Dal tuo respiro madre
mi accorgo potremmo fare economia.
Respirare di rado e leggero,
lasciare gli occhi socchiusi,
su mondi diversi,
sogni ultrauranici o ricordi.
La tua bocca spalancata,
ferita e spaccata,
con l’unico incisivo
che, stalattite, scende,
chiaro, sul suo buio,
aumenta la parvenza
di grotta all’Ade
che ora ti aspetta.
Altro fu l’oltretomba che aspettasti,
altro il declino,
qualcosa di lucido e sereno,
un falsopiano che conducesse,
pur con qualche sosta,
al paradiso del tuo dio,
chissà cosa ti aspettavi,
parlammo di tanto,
non mai di questo,
ma forse lo so cosa vorresti:
il tuo giardino al mare
e fuori un gran bazar
con merci sempre nuove
e venditori sempre gli stessi,
o, forse, questo è il mio paradiso
se fossi io con te bimbo;
pure viaggiare, imparare, fare
sempre ti piacque finché potesti
e ancora ci provasti quando ormai…
ultima cosa che io ricordi
fu per te umiliazione somma,
tagliasti assai diverse le gambe
dei pantaloni nuovi di cui ti chiesi l’orlo.

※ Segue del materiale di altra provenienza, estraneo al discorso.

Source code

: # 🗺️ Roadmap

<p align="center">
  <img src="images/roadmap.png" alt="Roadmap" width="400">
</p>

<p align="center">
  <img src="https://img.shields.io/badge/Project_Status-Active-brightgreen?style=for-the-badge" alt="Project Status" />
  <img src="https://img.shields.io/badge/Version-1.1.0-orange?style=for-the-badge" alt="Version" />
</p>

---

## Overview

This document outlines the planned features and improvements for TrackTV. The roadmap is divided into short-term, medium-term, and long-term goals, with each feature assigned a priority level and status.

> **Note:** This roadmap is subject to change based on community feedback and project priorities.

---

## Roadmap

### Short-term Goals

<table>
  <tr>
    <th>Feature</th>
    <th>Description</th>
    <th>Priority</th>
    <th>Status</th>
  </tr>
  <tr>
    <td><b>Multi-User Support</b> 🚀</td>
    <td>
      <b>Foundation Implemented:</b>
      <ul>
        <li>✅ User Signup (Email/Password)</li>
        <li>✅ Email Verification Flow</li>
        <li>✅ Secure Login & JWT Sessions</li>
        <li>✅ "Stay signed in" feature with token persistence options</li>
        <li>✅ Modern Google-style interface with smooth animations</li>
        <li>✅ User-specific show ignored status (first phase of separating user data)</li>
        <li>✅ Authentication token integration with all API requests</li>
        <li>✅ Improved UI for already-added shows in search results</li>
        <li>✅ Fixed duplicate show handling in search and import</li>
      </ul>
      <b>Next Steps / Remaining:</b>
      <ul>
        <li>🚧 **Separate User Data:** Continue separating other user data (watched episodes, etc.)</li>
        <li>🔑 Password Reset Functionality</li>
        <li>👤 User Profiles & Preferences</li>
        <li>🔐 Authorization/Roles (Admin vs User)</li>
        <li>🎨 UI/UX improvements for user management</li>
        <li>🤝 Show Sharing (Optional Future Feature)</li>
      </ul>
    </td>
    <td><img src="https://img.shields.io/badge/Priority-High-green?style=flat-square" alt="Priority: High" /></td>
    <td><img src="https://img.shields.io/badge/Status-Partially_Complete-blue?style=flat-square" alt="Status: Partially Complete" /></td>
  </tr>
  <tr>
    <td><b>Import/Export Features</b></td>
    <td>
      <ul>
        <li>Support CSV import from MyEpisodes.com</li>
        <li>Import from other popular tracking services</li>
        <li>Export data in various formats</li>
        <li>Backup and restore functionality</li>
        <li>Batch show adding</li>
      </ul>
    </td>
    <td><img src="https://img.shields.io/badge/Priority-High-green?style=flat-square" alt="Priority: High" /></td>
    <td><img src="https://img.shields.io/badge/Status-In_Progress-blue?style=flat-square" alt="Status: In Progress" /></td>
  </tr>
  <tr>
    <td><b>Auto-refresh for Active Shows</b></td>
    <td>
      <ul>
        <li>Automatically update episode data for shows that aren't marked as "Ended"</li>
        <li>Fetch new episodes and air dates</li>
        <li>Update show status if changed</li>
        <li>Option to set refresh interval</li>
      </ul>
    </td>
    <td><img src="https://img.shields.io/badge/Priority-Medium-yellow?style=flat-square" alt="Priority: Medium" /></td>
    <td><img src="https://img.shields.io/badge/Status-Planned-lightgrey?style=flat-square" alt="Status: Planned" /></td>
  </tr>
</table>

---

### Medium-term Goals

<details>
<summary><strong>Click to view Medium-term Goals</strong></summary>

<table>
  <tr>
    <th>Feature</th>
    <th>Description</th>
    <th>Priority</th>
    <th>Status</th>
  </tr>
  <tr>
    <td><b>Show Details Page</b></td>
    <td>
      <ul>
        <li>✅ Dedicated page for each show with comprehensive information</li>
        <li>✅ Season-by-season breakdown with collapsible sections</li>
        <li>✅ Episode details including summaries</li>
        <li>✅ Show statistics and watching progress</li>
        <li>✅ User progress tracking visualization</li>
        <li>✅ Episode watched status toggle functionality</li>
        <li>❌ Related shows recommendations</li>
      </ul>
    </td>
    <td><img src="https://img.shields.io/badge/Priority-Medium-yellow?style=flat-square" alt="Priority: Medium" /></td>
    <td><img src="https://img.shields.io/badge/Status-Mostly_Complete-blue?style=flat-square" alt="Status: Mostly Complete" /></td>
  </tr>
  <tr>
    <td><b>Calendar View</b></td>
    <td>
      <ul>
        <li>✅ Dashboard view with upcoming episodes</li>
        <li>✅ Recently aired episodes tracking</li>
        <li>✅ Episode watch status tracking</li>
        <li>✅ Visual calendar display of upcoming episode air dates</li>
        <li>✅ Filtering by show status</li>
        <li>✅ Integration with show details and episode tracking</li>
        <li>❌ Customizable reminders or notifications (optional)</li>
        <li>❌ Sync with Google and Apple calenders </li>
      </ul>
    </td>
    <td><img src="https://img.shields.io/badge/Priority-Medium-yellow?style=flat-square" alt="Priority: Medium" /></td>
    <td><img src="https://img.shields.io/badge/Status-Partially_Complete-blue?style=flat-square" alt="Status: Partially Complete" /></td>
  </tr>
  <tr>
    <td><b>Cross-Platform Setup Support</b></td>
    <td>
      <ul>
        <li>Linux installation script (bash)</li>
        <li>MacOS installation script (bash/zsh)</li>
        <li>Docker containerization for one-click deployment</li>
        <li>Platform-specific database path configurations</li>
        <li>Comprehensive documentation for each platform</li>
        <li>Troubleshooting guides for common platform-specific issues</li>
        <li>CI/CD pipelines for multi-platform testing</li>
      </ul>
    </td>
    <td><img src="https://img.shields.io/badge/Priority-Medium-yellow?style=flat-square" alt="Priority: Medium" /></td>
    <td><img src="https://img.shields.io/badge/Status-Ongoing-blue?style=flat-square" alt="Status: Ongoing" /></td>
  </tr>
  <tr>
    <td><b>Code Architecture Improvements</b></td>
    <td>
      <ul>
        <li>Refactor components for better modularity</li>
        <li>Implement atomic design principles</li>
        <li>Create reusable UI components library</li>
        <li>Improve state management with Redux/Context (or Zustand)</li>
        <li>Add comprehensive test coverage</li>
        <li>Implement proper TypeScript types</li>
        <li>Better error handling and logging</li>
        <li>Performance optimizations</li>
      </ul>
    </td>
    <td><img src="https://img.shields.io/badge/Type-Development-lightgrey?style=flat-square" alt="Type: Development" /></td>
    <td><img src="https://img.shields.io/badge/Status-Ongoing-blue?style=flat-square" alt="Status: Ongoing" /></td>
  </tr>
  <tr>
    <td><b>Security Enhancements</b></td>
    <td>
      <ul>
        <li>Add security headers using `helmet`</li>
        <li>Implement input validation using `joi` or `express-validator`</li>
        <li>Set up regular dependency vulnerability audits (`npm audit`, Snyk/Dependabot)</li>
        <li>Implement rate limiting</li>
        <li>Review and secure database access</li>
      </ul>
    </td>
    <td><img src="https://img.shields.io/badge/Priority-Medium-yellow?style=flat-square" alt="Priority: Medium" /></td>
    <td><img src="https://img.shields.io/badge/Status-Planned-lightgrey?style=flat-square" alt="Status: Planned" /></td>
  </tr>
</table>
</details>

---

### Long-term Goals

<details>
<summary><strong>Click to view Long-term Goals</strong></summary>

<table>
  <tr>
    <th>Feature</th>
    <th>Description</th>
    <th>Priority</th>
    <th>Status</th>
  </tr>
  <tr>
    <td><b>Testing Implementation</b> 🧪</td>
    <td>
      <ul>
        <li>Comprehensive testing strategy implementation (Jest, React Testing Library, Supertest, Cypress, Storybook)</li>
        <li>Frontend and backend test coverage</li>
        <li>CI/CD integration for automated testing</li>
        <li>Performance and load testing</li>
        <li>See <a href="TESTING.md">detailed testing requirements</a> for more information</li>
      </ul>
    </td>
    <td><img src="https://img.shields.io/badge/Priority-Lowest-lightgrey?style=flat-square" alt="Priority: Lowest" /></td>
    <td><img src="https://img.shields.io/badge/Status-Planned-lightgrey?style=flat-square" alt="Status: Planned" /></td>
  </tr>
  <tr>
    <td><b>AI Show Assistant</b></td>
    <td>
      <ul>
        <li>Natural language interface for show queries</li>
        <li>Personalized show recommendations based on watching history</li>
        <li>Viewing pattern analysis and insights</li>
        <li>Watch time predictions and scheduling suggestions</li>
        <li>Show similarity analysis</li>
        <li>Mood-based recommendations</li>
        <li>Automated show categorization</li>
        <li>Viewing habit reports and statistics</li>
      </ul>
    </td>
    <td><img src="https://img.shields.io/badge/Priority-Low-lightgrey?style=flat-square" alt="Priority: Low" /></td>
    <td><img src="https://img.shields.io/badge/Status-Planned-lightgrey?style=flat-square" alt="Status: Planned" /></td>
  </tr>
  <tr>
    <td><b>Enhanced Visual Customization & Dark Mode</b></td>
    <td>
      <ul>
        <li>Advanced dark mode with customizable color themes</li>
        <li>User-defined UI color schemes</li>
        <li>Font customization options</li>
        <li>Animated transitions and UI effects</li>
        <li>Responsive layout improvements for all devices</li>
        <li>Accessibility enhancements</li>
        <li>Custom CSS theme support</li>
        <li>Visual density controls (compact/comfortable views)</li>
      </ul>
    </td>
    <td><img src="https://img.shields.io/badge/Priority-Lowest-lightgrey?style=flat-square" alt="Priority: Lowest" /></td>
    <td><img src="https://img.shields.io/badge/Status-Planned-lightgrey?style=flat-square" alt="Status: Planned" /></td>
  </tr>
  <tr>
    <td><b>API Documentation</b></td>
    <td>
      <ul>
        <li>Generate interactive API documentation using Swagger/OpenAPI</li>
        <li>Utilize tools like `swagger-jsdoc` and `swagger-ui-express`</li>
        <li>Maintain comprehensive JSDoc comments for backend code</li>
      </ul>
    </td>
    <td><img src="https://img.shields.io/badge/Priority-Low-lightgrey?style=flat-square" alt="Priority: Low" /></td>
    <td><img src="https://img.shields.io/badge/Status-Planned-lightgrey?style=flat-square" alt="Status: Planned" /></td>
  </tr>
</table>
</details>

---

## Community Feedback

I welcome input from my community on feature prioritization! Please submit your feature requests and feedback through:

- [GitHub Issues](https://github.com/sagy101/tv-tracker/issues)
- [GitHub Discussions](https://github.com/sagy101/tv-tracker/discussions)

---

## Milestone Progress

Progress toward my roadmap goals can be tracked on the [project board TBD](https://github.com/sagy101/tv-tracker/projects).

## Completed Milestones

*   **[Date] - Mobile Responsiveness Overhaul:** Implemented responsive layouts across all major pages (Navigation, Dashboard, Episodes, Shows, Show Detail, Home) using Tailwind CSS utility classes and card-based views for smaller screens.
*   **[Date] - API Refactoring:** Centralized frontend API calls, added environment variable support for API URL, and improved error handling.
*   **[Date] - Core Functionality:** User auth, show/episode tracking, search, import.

Ma con che forza fosti sostegno al babbo,
con quanto affetto ci seguisti,
anche sbagliando, adolescenti inquieti,
tre figli diversi eppure eguali
nell’affetto che tu ci portavi
facendoci sentire tutti “speciali”.
E discutemmo e litigammo assai,
quando l’Alzheimer colpì più duro
il segno fu che al confronto ti sottraevi
con astio e rabbia, che faticai a giustificare,
finché non compresi che con te stessa l’avevi,
per non essere più in grado di sostenerlo.
Ma non così ti ho ora nel cuore.
Ti ricordo a giustificare il babbo
e a stemperare la mia ira
che ti voleva convincere a divorziare:
oppure ricordo i biglietti che, partito,
mi trovavo in tasca con qualche soldo extra,
o che mai mi facesti pesare le partenze
o le assenze, lunghe o brevi che fossero,
o forse io non raccoglievo,
solo coglievo che un poco mi invidiavi,
ma tardi potei un poco porvi rimedio.
(Milano settembre 2002)
Un commosso, tenero ricordo. Ciao.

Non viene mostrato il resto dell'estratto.